WHAT IS EXPECTED.
Given the records below, would you repeat exactly the lines that begin at the one containing "- Uploads all" and end at the one containing "Download your preferred", inclusive?

THE RECORDS.
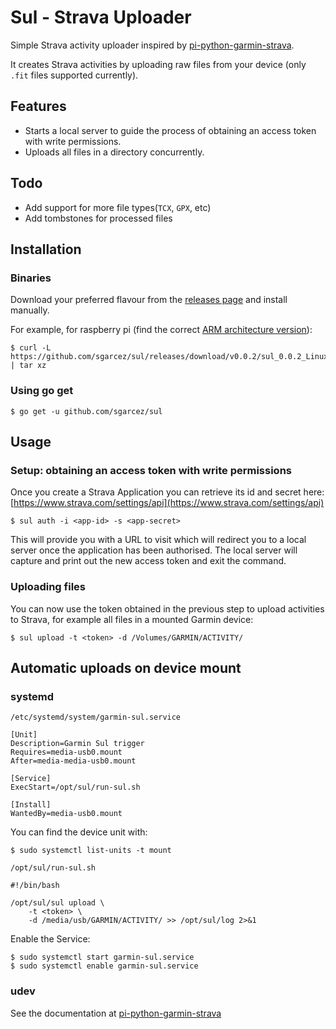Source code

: # Sul - Strava Uploader

Simple Strava activity uploader inspired by [pi-python-garmin-strava](https://github.com/thegingerbloke/pi-python-garmin-strava).

It creates Strava activities by uploading raw files from your device (only `.fit` files supported currently).

## Features

- Starts a local server to guide the process of obtaining an access token with write permissions.
- Uploads all files in a directory concurrently.

## Todo

- Add support for more file types(`TCX`, `GPX`, etc)
- Add tombstones for processed files

## Installation

### Binaries

Download your preferred flavour from the [releases page](https://github.com/sgarcez/sul/releases) and install manually.

For example, for raspberry pi (find the correct [ARM architecture version](https://en.wikipedia.org/wiki/Raspberry_Pi#Specifications)):

```shell
$ curl -L https://github.com/sgarcez/sul/releases/download/v0.0.2/sul_0.0.2_Linux_armv7.tar.gz | tar xz
```

### Using go get

```shell
$ go get -u github.com/sgarcez/sul
```

## Usage

### Setup: obtaining an access token with write permissions

Once you create a Strava Application you can retrieve its id and secret here: [https://www.strava.com/settings/api](https://www.strava.com/settings/api)

```
$ sul auth -i <app-id> -s <app-secret>
```

This will provide you with a URL to visit which will redirect you to a local server once the application has been authorised. The local server will capture and print out the new access token and exit the command.

### Uploading files

You can now use the token obtained in the previous step to upload activities to Strava, for example all files in a mounted Garmin device:

```
$ sul upload -t <token> -d /Volumes/GARMIN/ACTIVITY/
```

## Automatic uploads on device mount

### systemd

`/etc/systemd/system/garmin-sul.service`

```
[Unit]
Description=Garmin Sul trigger
Requires=media-usb0.mount
After=media-media-usb0.mount

[Service]
ExecStart=/opt/sul/run-sul.sh

[Install]
WantedBy=media-usb0.mount
```

You can find the device unit with:

```
$ sudo systemctl list-units -t mount
```

`/opt/sul/run-sul.sh`

```
#!/bin/bash

/opt/sul/sul upload \
    -t <token> \
    -d /media/usb/GARMIN/ACTIVITY/ >> /opt/sul/log 2>&1
```

Enable the Service:

```
$ sudo systemctl start garmin-sul.service
$ sudo systemctl enable garmin-sul.service
```

### udev

See the documentation at [pi-python-garmin-strava](https://github.com/thegingerbloke/pi-python-garmin-strava)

EXPECTED OUTPUT.
- Uploads all files in a directory concurrently.

## Todo

- Add support for more file types(`TCX`, `GPX`, etc)
- Add tombstones for processed files

## Installation

### Binaries

Download your preferred flavour from the [releases page](https://github.com/sgarcez/sul/releases) and install manually.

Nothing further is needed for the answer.